When I look back to my school days, I was always a good student, but I never loved studying. I used to choose my favourite subject based on how easily I can understand it. Everyone told me from the very beginning that you learn out of fear or out of respect and as an innocent kid, I believed that.
The place I come from, there is a thing after you do your tenth grade. You can choose between going to school regularly, or you can be at your home. You only need to go to school on the day of the test. It was something like semi-homeschooling. I never loved going to school, so I thought it is an excellent chance to escapism, and I chose to be at home. I wanted this to be more foolproof, so I went to another city to have no disturbance.
That was the turning point in my life. I was having an entire two years in my hand. Till that time, I was a little interested in computers. So, I started learning about that as much as I could. I also started diving deep into the literature. I read books ranging from fiction to non-fiction, from biographies to travel diaries. I keep on stuffing my brain with lots and lots of information. At that time, on some of the days, I didn’t even know what the day it is. There was no pressure of exams. I was now, not learning out of fear or respect, but I was learning out of love.
Sometimes, I see some people around me, who possess very sound knowledge of a particular subject, but they can’t see the beauty of it. They lack empathy which is very anti-humanistic. I feel very pity for them.
There is an old proverb - “Everything comes with a price”. School system also has a price to be paid. If you are thinking about money, then it’s the last thing you spend, apart from money, you loose creativity, rawness and above all “uniqueness”.
Prima facie of schools are very bad as far as my experience is concerned. But there is a country who is making an exception, and that is - Finland. The first most significant step they took was making the exam optional. In a talk, one of the teachers of Finland told that - “We prepare kids for life”. That’s the vision every school should live up to because learning is not a separate activity from the rest of life.
But the real question is - leaving school is the solution? Will it lead us to sheer brilliance? The answer is - No. Because leaving school will make us much more inhuman. What we need is a substitute for this traditional schooling system, and the answer is homeschooling or unschooling.

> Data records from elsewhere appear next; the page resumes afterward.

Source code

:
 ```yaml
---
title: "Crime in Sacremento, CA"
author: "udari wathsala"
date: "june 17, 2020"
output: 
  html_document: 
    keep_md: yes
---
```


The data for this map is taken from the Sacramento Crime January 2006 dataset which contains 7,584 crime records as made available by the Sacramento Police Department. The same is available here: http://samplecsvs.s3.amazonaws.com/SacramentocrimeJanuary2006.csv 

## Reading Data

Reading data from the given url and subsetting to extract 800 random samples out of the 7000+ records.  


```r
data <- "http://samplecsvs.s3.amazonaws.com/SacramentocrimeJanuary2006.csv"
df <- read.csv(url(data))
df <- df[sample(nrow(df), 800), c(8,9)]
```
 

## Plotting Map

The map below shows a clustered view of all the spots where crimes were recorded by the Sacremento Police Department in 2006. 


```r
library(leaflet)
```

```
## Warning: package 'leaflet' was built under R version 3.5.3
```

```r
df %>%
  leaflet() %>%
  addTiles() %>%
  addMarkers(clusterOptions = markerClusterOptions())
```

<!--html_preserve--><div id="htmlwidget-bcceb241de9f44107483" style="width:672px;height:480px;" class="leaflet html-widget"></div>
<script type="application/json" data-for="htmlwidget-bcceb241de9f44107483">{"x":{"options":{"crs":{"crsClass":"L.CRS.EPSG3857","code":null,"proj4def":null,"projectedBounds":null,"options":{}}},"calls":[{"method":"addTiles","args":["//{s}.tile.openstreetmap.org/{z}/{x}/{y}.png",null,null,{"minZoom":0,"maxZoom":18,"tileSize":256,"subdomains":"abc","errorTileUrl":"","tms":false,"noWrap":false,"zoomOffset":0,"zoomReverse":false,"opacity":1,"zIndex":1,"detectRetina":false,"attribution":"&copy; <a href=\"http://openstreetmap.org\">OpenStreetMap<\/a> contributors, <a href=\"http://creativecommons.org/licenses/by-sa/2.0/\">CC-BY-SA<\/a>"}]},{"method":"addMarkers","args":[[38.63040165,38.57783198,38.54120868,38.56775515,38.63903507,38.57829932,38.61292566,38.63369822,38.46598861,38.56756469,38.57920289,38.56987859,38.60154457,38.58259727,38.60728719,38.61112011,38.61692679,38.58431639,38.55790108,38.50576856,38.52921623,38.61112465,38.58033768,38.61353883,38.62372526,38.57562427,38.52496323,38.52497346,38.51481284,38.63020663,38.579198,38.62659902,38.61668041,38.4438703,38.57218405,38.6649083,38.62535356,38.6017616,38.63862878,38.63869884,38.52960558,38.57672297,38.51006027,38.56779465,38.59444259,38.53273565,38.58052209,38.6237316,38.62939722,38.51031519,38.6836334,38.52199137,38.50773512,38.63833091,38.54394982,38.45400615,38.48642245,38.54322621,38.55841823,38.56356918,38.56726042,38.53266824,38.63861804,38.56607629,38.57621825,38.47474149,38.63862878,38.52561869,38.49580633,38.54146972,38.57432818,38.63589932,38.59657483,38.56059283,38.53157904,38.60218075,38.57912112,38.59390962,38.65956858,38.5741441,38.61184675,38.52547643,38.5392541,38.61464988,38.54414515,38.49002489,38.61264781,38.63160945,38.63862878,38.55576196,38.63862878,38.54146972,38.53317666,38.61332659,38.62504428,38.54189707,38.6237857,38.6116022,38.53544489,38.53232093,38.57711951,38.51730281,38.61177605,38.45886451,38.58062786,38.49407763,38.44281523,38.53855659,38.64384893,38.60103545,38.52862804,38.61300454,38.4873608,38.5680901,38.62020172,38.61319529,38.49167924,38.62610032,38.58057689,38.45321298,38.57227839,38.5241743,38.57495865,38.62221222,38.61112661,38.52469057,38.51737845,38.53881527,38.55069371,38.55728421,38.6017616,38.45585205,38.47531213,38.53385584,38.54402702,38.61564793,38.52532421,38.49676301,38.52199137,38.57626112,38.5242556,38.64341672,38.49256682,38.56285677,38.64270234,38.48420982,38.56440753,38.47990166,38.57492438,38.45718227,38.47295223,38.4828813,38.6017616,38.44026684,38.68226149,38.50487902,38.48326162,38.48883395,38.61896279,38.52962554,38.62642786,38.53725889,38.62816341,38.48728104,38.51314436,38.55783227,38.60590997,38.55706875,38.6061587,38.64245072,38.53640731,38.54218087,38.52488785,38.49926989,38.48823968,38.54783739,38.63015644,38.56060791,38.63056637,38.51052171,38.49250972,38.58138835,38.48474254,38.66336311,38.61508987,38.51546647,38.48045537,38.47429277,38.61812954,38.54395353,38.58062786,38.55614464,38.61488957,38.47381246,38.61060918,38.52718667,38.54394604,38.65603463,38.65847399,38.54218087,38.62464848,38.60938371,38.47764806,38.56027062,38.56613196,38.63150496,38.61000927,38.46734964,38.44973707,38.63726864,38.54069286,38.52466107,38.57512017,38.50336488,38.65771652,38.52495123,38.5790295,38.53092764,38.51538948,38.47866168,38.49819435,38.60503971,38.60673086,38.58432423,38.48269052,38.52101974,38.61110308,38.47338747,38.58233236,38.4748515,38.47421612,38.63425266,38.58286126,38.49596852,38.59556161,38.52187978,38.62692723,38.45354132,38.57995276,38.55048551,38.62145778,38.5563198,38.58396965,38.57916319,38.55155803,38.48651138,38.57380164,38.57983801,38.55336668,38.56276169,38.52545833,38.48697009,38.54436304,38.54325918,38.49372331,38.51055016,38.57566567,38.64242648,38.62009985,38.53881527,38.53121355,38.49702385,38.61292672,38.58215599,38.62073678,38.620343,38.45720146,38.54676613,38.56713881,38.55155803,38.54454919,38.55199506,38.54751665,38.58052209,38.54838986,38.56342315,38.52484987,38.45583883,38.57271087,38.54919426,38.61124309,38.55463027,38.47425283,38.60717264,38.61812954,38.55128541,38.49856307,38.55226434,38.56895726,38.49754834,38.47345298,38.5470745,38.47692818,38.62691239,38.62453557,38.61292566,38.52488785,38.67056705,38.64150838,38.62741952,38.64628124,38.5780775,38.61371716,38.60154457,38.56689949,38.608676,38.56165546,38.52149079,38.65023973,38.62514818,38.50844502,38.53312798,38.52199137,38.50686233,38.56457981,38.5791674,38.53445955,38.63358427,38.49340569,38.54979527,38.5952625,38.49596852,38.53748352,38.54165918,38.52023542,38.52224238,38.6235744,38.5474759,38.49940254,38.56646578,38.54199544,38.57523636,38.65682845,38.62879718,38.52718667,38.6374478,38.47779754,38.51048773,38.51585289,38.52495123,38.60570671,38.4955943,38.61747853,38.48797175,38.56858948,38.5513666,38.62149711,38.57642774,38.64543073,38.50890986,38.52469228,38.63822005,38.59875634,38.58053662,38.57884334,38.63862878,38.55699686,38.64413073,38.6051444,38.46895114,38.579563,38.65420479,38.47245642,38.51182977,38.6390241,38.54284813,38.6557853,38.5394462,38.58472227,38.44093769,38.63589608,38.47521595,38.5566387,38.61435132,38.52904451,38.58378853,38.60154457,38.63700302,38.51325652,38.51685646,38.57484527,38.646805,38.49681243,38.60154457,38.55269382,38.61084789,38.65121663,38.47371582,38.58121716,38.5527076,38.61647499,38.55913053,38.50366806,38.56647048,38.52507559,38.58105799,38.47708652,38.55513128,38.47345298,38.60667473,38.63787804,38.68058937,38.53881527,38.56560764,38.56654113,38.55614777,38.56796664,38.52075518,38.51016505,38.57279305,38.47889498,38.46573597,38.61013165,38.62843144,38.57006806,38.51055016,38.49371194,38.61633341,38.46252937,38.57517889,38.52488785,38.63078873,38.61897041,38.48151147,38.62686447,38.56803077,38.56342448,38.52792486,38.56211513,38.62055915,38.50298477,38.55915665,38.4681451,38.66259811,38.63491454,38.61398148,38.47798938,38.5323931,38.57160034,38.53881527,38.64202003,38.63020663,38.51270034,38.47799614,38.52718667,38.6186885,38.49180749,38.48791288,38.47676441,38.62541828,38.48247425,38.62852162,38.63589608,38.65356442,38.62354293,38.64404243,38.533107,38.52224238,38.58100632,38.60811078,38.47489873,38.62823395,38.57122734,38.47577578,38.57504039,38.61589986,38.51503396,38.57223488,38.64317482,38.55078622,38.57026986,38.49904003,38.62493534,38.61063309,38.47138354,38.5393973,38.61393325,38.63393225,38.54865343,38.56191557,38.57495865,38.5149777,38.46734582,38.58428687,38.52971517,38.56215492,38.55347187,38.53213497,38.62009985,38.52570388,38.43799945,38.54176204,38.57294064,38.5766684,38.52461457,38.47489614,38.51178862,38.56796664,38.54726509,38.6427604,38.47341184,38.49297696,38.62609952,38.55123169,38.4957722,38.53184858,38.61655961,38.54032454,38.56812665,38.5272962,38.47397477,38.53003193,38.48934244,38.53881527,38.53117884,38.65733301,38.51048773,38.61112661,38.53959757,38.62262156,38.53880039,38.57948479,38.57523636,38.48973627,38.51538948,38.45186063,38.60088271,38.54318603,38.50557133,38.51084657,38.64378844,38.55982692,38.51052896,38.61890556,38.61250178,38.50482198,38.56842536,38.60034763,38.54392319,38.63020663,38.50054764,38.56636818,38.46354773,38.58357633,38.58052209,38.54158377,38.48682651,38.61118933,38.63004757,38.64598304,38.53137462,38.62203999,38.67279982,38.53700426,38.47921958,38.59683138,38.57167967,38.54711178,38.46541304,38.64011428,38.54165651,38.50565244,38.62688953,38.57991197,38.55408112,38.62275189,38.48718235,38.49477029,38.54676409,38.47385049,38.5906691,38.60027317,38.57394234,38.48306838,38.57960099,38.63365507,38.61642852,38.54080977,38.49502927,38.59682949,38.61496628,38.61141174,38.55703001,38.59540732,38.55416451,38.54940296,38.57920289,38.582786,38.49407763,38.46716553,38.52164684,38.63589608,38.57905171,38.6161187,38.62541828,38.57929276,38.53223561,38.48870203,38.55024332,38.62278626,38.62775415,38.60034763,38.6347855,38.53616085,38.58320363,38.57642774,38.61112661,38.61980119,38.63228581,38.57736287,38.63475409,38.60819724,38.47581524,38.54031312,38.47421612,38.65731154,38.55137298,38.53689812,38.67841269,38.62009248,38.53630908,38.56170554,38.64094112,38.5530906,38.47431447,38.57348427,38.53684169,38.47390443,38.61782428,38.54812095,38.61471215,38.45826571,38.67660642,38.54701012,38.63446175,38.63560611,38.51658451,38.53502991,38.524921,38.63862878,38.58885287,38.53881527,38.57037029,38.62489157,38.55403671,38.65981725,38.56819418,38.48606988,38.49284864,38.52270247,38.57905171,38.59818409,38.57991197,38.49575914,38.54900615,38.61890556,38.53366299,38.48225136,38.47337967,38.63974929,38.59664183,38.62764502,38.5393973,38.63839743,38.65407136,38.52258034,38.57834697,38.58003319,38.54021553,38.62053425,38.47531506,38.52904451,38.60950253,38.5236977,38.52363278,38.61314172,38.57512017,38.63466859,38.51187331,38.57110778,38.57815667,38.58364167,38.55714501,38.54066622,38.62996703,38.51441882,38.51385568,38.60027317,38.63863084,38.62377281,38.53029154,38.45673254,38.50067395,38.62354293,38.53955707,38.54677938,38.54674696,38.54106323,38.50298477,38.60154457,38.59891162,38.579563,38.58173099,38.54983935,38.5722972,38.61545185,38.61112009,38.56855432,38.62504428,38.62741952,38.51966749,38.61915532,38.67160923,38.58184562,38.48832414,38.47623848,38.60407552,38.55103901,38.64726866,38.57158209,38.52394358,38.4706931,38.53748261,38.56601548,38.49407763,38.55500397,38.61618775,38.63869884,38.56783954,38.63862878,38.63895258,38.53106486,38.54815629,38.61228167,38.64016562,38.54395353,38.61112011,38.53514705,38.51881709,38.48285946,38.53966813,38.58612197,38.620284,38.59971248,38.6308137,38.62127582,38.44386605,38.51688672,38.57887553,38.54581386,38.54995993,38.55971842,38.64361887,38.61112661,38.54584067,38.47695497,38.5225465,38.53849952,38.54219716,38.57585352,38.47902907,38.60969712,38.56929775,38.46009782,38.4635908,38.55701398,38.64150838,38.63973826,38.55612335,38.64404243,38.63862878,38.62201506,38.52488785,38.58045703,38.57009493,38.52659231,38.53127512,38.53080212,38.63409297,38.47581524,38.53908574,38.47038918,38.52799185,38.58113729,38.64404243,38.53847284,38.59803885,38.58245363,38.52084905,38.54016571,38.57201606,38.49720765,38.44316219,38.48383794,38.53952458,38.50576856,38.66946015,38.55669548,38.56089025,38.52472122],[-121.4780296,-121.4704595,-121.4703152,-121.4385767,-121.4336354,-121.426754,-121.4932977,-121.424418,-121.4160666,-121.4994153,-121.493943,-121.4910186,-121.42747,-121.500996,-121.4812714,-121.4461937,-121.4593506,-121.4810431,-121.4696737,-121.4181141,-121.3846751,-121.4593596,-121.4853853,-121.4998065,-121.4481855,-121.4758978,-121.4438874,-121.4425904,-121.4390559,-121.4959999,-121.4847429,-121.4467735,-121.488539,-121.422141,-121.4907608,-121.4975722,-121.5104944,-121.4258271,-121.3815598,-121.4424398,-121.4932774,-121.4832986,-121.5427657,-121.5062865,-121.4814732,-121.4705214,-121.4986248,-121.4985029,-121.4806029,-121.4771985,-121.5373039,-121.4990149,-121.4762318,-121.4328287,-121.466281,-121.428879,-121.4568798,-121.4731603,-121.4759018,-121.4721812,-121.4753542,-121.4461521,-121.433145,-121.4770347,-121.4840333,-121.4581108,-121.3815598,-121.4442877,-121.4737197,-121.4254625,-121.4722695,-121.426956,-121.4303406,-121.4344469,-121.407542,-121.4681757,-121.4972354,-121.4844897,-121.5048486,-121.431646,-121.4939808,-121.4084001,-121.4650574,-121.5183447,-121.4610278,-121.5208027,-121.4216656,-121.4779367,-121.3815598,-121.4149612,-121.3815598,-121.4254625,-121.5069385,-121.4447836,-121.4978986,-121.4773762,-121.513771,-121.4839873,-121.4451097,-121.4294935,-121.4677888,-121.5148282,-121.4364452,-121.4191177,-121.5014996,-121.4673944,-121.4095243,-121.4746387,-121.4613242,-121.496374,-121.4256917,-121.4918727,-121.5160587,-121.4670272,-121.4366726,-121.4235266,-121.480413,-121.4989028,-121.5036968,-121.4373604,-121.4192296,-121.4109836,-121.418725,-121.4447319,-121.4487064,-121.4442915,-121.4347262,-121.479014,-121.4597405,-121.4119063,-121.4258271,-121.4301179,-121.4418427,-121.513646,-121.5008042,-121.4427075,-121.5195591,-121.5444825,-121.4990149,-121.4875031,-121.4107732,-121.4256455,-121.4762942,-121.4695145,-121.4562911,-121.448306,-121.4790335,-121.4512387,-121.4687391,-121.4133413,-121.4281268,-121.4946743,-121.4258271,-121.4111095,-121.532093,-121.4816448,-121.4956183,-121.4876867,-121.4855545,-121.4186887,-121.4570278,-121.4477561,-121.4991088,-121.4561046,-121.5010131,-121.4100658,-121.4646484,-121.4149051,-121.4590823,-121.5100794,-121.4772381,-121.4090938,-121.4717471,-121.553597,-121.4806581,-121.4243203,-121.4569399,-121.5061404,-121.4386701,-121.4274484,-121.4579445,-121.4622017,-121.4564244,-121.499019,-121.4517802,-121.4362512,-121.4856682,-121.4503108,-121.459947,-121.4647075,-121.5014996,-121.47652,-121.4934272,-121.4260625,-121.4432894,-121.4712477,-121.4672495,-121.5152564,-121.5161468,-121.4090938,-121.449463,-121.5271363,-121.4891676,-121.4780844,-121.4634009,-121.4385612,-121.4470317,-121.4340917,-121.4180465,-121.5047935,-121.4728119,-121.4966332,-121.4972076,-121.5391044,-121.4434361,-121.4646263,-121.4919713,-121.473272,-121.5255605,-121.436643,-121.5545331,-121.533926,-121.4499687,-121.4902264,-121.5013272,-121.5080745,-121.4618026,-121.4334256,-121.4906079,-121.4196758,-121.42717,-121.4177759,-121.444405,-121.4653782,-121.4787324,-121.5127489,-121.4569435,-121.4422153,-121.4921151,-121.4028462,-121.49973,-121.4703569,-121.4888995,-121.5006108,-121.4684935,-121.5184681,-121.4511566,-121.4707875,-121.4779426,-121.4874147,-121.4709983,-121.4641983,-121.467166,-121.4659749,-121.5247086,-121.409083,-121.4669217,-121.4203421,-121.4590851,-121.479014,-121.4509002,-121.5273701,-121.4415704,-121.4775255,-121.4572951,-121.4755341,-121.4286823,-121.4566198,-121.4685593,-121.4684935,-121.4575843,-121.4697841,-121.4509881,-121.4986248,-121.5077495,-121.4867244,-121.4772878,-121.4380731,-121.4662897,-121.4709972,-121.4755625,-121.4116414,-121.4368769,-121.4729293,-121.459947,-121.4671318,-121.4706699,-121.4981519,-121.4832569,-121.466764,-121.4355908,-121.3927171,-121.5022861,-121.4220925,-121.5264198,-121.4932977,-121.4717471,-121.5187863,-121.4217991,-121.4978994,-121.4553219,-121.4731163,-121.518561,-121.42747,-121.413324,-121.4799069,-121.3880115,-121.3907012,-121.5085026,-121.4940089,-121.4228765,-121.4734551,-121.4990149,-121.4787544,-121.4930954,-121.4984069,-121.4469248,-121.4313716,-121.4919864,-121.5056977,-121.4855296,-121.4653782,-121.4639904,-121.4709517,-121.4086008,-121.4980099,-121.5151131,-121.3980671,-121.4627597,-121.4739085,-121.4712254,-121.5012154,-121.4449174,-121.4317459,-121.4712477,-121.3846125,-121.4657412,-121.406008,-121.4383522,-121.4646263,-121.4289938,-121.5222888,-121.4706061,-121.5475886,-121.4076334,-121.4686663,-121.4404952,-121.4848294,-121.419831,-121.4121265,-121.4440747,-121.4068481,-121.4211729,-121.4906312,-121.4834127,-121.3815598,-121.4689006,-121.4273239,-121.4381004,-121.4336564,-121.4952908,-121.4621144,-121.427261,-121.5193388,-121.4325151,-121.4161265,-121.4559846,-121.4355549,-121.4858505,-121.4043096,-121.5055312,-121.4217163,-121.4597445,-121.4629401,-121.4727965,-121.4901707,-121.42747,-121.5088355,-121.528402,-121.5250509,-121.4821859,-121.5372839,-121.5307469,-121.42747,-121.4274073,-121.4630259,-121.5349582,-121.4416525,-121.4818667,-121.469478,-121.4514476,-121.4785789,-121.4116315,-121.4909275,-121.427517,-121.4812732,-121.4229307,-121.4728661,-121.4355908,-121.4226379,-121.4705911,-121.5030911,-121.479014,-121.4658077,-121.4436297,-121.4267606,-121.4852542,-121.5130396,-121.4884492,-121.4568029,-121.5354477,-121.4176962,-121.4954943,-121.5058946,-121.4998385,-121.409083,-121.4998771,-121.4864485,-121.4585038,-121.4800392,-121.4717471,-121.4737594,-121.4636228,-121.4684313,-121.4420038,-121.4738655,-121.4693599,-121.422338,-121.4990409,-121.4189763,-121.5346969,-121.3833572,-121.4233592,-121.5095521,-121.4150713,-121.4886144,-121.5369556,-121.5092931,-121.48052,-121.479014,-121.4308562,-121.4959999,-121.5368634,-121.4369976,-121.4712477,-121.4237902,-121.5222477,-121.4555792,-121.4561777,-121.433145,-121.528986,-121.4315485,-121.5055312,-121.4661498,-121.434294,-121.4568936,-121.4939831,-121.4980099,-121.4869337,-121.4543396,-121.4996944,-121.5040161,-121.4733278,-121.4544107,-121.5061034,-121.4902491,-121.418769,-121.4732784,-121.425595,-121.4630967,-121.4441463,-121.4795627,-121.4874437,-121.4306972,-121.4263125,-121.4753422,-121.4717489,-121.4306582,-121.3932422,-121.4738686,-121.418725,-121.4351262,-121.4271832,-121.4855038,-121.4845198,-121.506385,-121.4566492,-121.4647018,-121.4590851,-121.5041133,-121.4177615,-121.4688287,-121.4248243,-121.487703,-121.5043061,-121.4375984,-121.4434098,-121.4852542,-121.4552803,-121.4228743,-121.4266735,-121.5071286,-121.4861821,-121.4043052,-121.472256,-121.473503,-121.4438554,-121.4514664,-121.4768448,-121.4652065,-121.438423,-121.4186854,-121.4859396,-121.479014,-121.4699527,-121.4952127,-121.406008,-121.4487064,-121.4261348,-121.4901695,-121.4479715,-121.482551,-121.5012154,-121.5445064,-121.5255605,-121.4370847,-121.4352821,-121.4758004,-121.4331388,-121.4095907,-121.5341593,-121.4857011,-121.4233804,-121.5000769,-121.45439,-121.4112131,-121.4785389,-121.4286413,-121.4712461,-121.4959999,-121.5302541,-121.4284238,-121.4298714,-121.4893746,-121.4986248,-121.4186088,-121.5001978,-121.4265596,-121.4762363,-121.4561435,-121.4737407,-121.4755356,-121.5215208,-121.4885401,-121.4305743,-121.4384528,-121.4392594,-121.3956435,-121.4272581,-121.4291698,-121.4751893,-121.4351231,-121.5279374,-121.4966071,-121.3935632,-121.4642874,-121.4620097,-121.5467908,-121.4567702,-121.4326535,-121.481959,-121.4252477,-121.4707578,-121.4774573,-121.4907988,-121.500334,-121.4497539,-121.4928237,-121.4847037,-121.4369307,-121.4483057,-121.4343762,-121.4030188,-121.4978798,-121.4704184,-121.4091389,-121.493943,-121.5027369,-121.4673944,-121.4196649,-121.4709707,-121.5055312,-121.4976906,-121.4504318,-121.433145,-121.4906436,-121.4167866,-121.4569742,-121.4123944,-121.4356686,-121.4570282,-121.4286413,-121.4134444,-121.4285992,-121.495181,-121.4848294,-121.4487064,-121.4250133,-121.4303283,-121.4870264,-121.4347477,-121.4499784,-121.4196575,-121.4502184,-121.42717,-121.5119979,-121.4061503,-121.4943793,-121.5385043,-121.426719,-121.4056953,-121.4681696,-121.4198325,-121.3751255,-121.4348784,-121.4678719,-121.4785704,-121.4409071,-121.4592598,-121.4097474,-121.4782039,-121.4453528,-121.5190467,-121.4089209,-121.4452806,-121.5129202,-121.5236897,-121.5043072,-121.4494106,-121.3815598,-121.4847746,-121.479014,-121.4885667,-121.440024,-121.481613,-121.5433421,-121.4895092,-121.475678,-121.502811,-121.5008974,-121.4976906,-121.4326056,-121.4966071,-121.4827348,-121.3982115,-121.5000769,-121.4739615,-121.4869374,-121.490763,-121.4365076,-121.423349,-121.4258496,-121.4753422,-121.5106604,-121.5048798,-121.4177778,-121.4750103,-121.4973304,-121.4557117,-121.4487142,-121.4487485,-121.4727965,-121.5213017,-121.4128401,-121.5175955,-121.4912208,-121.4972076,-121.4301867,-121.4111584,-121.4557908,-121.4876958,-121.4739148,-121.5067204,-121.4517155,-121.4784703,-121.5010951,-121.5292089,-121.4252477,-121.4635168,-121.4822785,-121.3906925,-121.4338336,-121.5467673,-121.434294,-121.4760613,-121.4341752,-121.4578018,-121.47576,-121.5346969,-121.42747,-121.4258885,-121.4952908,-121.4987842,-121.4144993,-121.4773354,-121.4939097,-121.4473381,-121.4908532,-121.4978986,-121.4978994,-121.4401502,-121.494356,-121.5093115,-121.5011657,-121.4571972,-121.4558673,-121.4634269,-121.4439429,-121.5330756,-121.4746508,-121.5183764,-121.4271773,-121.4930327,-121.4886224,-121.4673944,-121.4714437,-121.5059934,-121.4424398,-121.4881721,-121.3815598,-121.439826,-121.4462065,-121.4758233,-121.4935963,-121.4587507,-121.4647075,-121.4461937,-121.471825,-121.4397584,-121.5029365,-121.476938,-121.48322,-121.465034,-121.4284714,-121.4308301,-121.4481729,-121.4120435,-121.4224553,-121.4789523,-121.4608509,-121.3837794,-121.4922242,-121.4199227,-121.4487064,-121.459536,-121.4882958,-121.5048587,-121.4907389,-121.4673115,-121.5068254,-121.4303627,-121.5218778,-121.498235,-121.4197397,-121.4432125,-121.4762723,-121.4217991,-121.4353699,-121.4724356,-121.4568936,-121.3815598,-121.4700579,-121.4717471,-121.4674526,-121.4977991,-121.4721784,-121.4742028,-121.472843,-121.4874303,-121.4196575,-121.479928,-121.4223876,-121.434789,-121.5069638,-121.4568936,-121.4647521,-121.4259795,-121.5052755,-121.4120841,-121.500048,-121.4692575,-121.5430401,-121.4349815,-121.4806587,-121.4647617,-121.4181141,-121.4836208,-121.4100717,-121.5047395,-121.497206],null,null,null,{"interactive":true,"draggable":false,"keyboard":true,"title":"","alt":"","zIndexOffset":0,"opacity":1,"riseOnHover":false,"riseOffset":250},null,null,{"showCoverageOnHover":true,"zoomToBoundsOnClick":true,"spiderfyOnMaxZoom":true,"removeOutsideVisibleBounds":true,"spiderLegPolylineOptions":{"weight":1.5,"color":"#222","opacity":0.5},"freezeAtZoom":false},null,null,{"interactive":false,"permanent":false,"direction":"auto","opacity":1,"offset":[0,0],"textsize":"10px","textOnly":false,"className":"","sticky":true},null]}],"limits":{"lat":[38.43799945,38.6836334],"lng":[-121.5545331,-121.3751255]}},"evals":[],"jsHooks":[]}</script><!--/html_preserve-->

I have been in both the boats, and I know how it feels trapped with the schooling system and liberating with homeschooling. I may be biased about homeschooling, but my views on learning took a drastic change when I homeschooled myself, and I became a student for life.
I am not someone who has lots of experience with homeschooling, but one of the people I know tried doing homeschooling for her daughter. He wrote a remarkable blog post trilogy about how he carried that forward.
You can read it here - Homeschooling in India - Part 1, Part 2 and Part 3.
Conclusion
“All our children’s hopes and dreams turn to ashes in exam papers - their delicate baby wings crack under the weight of books - the classroom ends up as prison and to dream becomes a criminal offence. This is not education, this is bestiality.”
― Abhijit Naskar
Nobody grows up hating the process of learning. The hatred grows further as we move forward in life. If the hatred is not coming from within, then there must be someone responsible. Education has become a mere tool of upholding the livelihood. It will always be much more than that. We need, even if not very subtle, very slight turn towards the alternatives of schooling. At least, the future should not agonize under the pressure of learning instead cherish every aspect of it.